• **Task**: Filter the records below and copy every line containing the word "webhooks".

*** Opening of Data ***

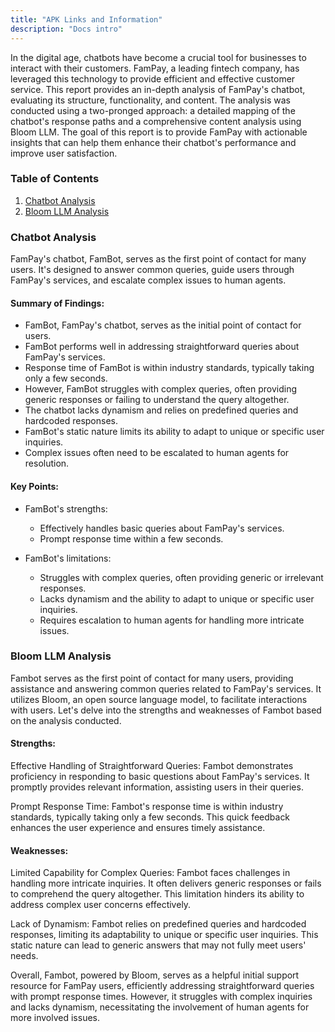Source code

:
 ```yaml
---
title: "APK Links and Information"
description: "Docs intro"
---
```

In the digital age, chatbots have become a crucial tool for businesses to interact with their customers. FamPay, a leading fintech company, has leveraged this technology to provide efficient and effective customer service. This report provides an in-depth analysis of FamPay's chatbot, evaluating its structure, functionality, and content. The analysis was conducted using a two-pronged approach: a detailed mapping of the chatbot's response paths and a comprehensive content analysis using Bloom LLM. The goal of this report is to provide FamPay with actionable insights that can help them enhance their chatbot's performance and improve user satisfaction.

### Table of Contents
1. [Chatbot Analysis](#chatbot-analysis)
1. [Bloom LLM Analysis](#bloom-llm-analysis)

### Chatbot Analysis <a name="chatbot-analysis"></a>

FamPay's chatbot, FamBot, serves as the first point of contact for many users. It's designed to answer common queries, guide users through FamPay's services, and escalate complex issues to human agents.

#### Summary of Findings:

- FamBot, FamPay's chatbot, serves as the initial point of contact for users.
- FamBot performs well in addressing straightforward queries about FamPay's services.
- Response time of FamBot is within industry standards, typically taking only a few seconds.
- However, FamBot struggles with complex queries, often providing generic responses or failing to understand the query altogether.
- The chatbot lacks dynamism and relies on predefined queries and hardcoded responses.
- FamBot's static nature limits its ability to adapt to unique or specific user inquiries.
- Complex issues often need to be escalated to human agents for resolution.

#### Key Points:

- FamBot's strengths:
  - Effectively handles basic queries about FamPay's services.
  - Prompt response time within a few seconds.

- FamBot's limitations:
  - Struggles with complex queries, often providing generic or irrelevant responses.
  - Lacks dynamism and the ability to adapt to unique or specific user inquiries.
  - Requires escalation to human agents for handling more intricate issues.


### Bloom LLM Analysis <a name="bloom-llm-analysis"></a>

Fambot serves as the first point of contact for many users, providing assistance and answering common queries related to FamPay's services. It utilizes Bloom, an open source language model, to facilitate interactions with users. Let's delve into the strengths and weaknesses of Fambot based on the analysis conducted.

#### Strengths:

Effective Handling of Straightforward Queries: Fambot demonstrates proficiency in responding to basic questions about FamPay's services. It promptly provides relevant information, assisting users in their queries.

Prompt Response Time: Fambot's response time is within industry standards, typically taking only a few seconds. This quick feedback enhances the user experience and ensures timely assistance.

#### Weaknesses:

Limited Capability for Complex Queries: Fambot faces challenges in handling more intricate inquiries. It often delivers generic responses or fails to comprehend the query altogether. This limitation hinders its ability to address complex user concerns effectively.

Lack of Dynamism: Fambot relies on predefined queries and hardcoded responses, limiting its adaptability to unique or specific user inquiries. This static nature can lead to generic answers that may not fully meet users' needs.

Overall, Fambot, powered by Bloom, serves as a helpful initial support resource for FamPay users, efficiently addressing straightforward queries with prompt response times. However, it struggles with complex inquiries and lacks dynamism, necessitating the involvement of human agents for more involved issues.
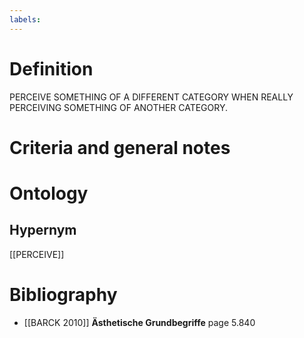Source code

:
 ```yaml
---
labels: 
---
```


# Definition
PERCEIVE SOMETHING OF A DIFFERENT CATEGORY WHEN REALLY PERCEIVING SOMETHING OF ANOTHER CATEGORY.
# Criteria and general notes
# Ontology

## Hypernym
[[PERCEIVE]]
# Bibliography
- [[BARCK 2010]]
**Ästhetische Grundbegriffe** page 5.840
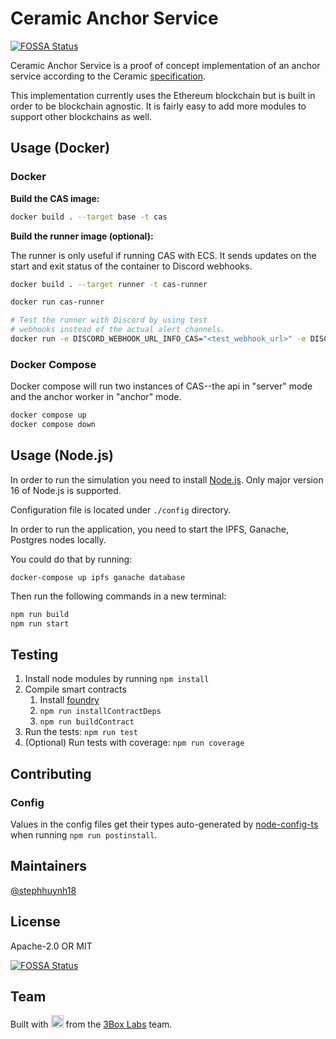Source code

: # Ceramic Anchor Service
[![FOSSA Status](https://app.fossa.com/api/projects/git%2Bgithub.com%2Fceramicnetwork%2Fceramic-anchor-service.svg?type=shield)](https://app.fossa.com/projects/git%2Bgithub.com%2Fceramicnetwork%2Fceramic-anchor-service?ref=badge_shield)

Ceramic Anchor Service is a proof of concept implementation of an anchor service according to the Ceramic [specification](https://github.com/ceramicnetwork/specs).

This implementation currently uses the Ethereum blockchain but is built in order to be blockchain agnostic. It is fairly easy to add more modules to support other blockchains as well.

## Usage (Docker)

### Docker

**Build the CAS image:**
```sh
docker build . --target base -t cas
```

**Build the runner image (optional):**

The runner is only useful if running CAS with ECS.
It sends updates on the start and exit status of the container to Discord webhooks.
```sh
docker build . --target runner -t cas-runner

docker run cas-runner

# Test the runner with Discord by using test
# webhooks instead of the actual alert channels.
docker run -e DISCORD_WEBHOOK_URL_INFO_CAS="<test_webhook_url>" -e DISCORD_WEBHOOK_URL_ALERTS="<test_webhook_url>" cas-runner
```

### Docker Compose

Docker compose will run two instances of CAS--the api in "server" mode and the anchor worker in "anchor" mode.

```sh
docker compose up
docker compose down
```

## Usage (Node.js)

In order to run the simulation you need to install [Node.js](https://nodejs.org).
Only major version 16 of Node.js is supported.

Configuration file is located under `./config` directory.

In order to run the application, you need to start the IPFS, Ganache, Postgres nodes locally.

You could do that by running:
```shell
docker-compose up ipfs ganache database
```

Then run the following commands in a new terminal:

```sh
npm run build
npm run start
```

## Testing

1. Install node modules by running `npm install`
1. Compile smart contracts
    1. Install [foundry](https://github.com/foundry-rs/foundry)
    1. `npm run installContractDeps`
    1. `npm run buildContract`
1. Run the tests: `npm run test`
1. (Optional) Run tests with coverage: `npm run coverage`

## Contributing

### Config

Values in the config files get their types auto-generated by [node-config-ts](https://github.com/tusharmath/node-config-ts) when running `npm run postinstall`.

## Maintainers
[@stephhuynh18](https://github.com/stephhuynh18)

## License

Apache-2.0 OR MIT

[![FOSSA Status](https://app.fossa.com/api/projects/git%2Bgithub.com%2Fceramicnetwork%2Fceramic-anchor-service.svg?type=large)](https://app.fossa.com/projects/git%2Bgithub.com%2Fceramicnetwork%2Fceramic-anchor-service?ref=badge_large)

## Team

Built with  <img src="./resources/heart.png" width="20"/>  from the [3Box Labs](https://3box.io) team.
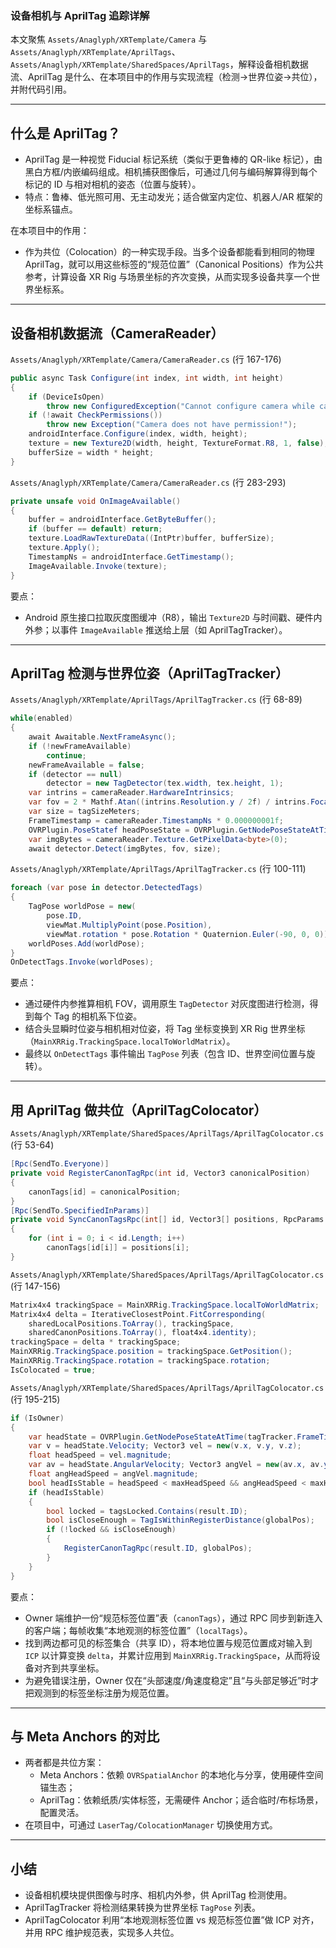 ### 设备相机与 AprilTag 追踪详解

本文聚焦 `Assets/Anaglyph/XRTemplate/Camera` 与 `Assets/Anaglyph/XRTemplate/AprilTags`、`Assets/Anaglyph/XRTemplate/SharedSpaces/AprilTags`，解释设备相机数据流、AprilTag 是什么、在本项目中的作用与实现流程（检测→世界位姿→共位），并附代码引用。

---

## 什么是 AprilTag？

- AprilTag 是一种视觉 Fiducial 标记系统（类似于更鲁棒的 QR-like 标记），由黑白方框/内嵌编码组成。相机捕获图像后，可通过几何与编码解算得到每个标记的 ID 与相对相机的姿态（位置与旋转）。
- 特点：鲁棒、低光照可用、无主动发光；适合做室内定位、机器人/AR 框架的坐标系锚点。

在本项目中的作用：
- 作为共位（Colocation）的一种实现手段。当多个设备都能看到相同的物理 AprilTag，就可以用这些标签的“规范位置”（Canonical Positions）作为公共参考，计算设备 XR Rig 与场景坐标的齐次变换，从而实现多设备共享一个世界坐标系。

---

## 设备相机数据流（CameraReader）

`Assets/Anaglyph/XRTemplate/Camera/CameraReader.cs` (行 167-176)
```csharp
public async Task Configure(int index, int width, int height)
{
    if (DeviceIsOpen)
        throw new ConfiguredException("Cannot configure camera while camera is open!");
    if (!await CheckPermissions())
        throw new Exception("Camera does not have permission!");
    androidInterface.Configure(index, width, height);
    texture = new Texture2D(width, height, TextureFormat.R8, 1, false);
    bufferSize = width * height;
}
```

`Assets/Anaglyph/XRTemplate/Camera/CameraReader.cs` (行 283-293)
```csharp
private unsafe void OnImageAvailable()
{
    buffer = androidInterface.GetByteBuffer();
    if (buffer == default) return;
    texture.LoadRawTextureData((IntPtr)buffer, bufferSize);
    texture.Apply();
    TimestampNs = androidInterface.GetTimestamp();
    ImageAvailable.Invoke(texture);
}
```

要点：
- Android 原生接口拉取灰度图缓冲（R8），输出 `Texture2D` 与时间戳、硬件内外参；以事件 `ImageAvailable` 推送给上层（如 AprilTagTracker）。

---

## AprilTag 检测与世界位姿（AprilTagTracker）

`Assets/Anaglyph/XRTemplate/AprilTags/AprilTagTracker.cs` (行 68-89)
```csharp
while(enabled)
{
    await Awaitable.NextFrameAsync();
    if (!newFrameAvailable)
        continue;
    newFrameAvailable = false;
    if (detector == null)
        detector = new TagDetector(tex.width, tex.height, 1);
    var intrins = cameraReader.HardwareIntrinsics;
    var fov = 2 * Mathf.Atan((intrins.Resolution.y / 2f) / intrins.FocalLength.y);
    var size = tagSizeMeters;
    FrameTimestamp = cameraReader.TimestampNs * 0.000000001f;
    OVRPlugin.PoseStatef headPoseState = OVRPlugin.GetNodePoseStateAtTime(FrameTimestamp, OVRPlugin.Node.Head);
    var imgBytes = cameraReader.Texture.GetPixelData<byte>(0);
    await detector.Detect(imgBytes, fov, size);
```

`Assets/Anaglyph/XRTemplate/AprilTags/AprilTagTracker.cs` (行 100-111)
```csharp
foreach (var pose in detector.DetectedTags)
{
    TagPose worldPose = new(
        pose.ID,
        viewMat.MultiplyPoint(pose.Position),
        viewMat.rotation * pose.Rotation * Quaternion.Euler(-90, 0, 0));
    worldPoses.Add(worldPose);
}
OnDetectTags.Invoke(worldPoses);
```

要点：
- 通过硬件内参推算相机 FOV，调用原生 `TagDetector` 对灰度图进行检测，得到每个 Tag 的相机系下位姿。
- 结合头显瞬时位姿与相机相对位姿，将 Tag 坐标变换到 XR Rig 世界坐标（`MainXRRig.TrackingSpace.localToWorldMatrix`）。
- 最终以 `OnDetectTags` 事件输出 `TagPose` 列表（包含 ID、世界空间位置与旋转）。

---

## 用 AprilTag 做共位（AprilTagColocator）

`Assets/Anaglyph/XRTemplate/SharedSpaces/AprilTags/AprilTagColocator.cs` (行 53-64)
```csharp
[Rpc(SendTo.Everyone)]
private void RegisterCanonTagRpc(int id, Vector3 canonicalPosition)
{
    canonTags[id] = canonicalPosition;
}
[Rpc(SendTo.SpecifiedInParams)]
private void SyncCanonTagsRpc(int[] id, Vector3[] positions, RpcParams rpcParams = default)
{
    for (int i = 0; i < id.Length; i++)
        canonTags[id[i]] = positions[i];
}
```

`Assets/Anaglyph/XRTemplate/SharedSpaces/AprilTags/AprilTagColocator.cs` (行 147-156)
```csharp
Matrix4x4 trackingSpace = MainXRRig.TrackingSpace.localToWorldMatrix;
Matrix4x4 delta = IterativeClosestPoint.FitCorresponding(
    sharedLocalPositions.ToArray(), trackingSpace,
    sharedCanonPositions.ToArray(), float4x4.identity);
trackingSpace = delta * trackingSpace;
MainXRRig.TrackingSpace.position = trackingSpace.GetPosition();
MainXRRig.TrackingSpace.rotation = trackingSpace.rotation;
IsColocated = true;
```

`Assets/Anaglyph/XRTemplate/SharedSpaces/AprilTags/AprilTagColocator.cs` (行 195-215)
```csharp
if (IsOwner)
{
    var headState = OVRPlugin.GetNodePoseStateAtTime(tagTracker.FrameTimestamp, OVRPlugin.Node.Head);
    var v = headState.Velocity; Vector3 vel = new(v.x, v.y, v.z);
    float headSpeed = vel.magnitude;
    var av = headState.AngularVelocity; Vector3 angVel = new(av.x, av.y, av.z);
    float angHeadSpeed = angVel.magnitude;
    bool headIsStable = headSpeed < maxHeadSpeed && angHeadSpeed < maxHeadAngSpeed;
    if (headIsStable)
    {
        bool locked = tagsLocked.Contains(result.ID);
        bool isCloseEnough = TagIsWithinRegisterDistance(globalPos);
        if (!locked && isCloseEnough)
        {
            RegisterCanonTagRpc(result.ID, globalPos);
        }
    }
}
```

要点：
- Owner 端维护一份“规范标签位置”表（`canonTags`），通过 RPC 同步到新连入的客户端；每帧收集“本地观测的标签位置”（`localTags`）。
- 找到两边都可见的标签集合（共享 ID），将本地位置与规范位置成对输入到 `ICP` 以计算变换 `delta`，并累计应用到 `MainXRRig.TrackingSpace`，从而将设备对齐到共享坐标。
- 为避免错误注册，Owner 仅在“头部速度/角速度稳定”且“与头部足够近”时才把观测到的标签坐标注册为规范位置。

---

## 与 Meta Anchors 的对比

- 两者都是共位方案：
  - Meta Anchors：依赖 `OVRSpatialAnchor` 的本地化与分享，使用硬件空间锚生态；
  - AprilTag：依赖纸质/实体标签，无需硬件 Anchor；适合临时/布标场景，配置灵活。
- 在项目中，可通过 `LaserTag/ColocationManager` 切换使用方式。

---

## 小结
- 设备相机模块提供图像与时序、相机内外参，供 AprilTag 检测使用。
- AprilTagTracker 将检测结果转换为世界坐标 `TagPose` 列表。
- AprilTagColocator 利用“本地观测标签位置 vs 规范标签位置”做 ICP 对齐，并用 RPC 维护规范表，实现多人共位。


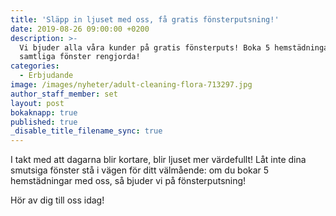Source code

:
 ```yaml
---
title: 'Släpp in ljuset med oss, få gratis fönsterputsning!'
date: 2019-08-26 09:00:00 +0200
description: >-
  Vi bjuder alla våra kunder på gratis fönsterputs! Boka 5 hemstädningar och få
  samtliga fönster rengjorda!
categories:
  - Erbjudande
image: /images/nyheter/adult-cleaning-flora-713297.jpg
author_staff_member: set
layout: post
bokaknapp: true
published: true
_disable_title_filename_sync: true
---
```


I takt med att dagarna blir kortare, blir ljuset mer v&auml;rdefullt\! L&aring;t inte dina smutsiga fönster st&aring; i v&auml;gen för ditt v&auml;lm&aring;ende: om du bokar 5 hemst&auml;dningar med oss, s&aring; bjuder vi p&aring; fönsterputsning\!

Hör av dig till oss idag\!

*** Close of Data ***

• **Response to this exercise**:
It sends updates on the start and exit status of the container to Discord webhooks.
# webhooks instead of the actual alert channels.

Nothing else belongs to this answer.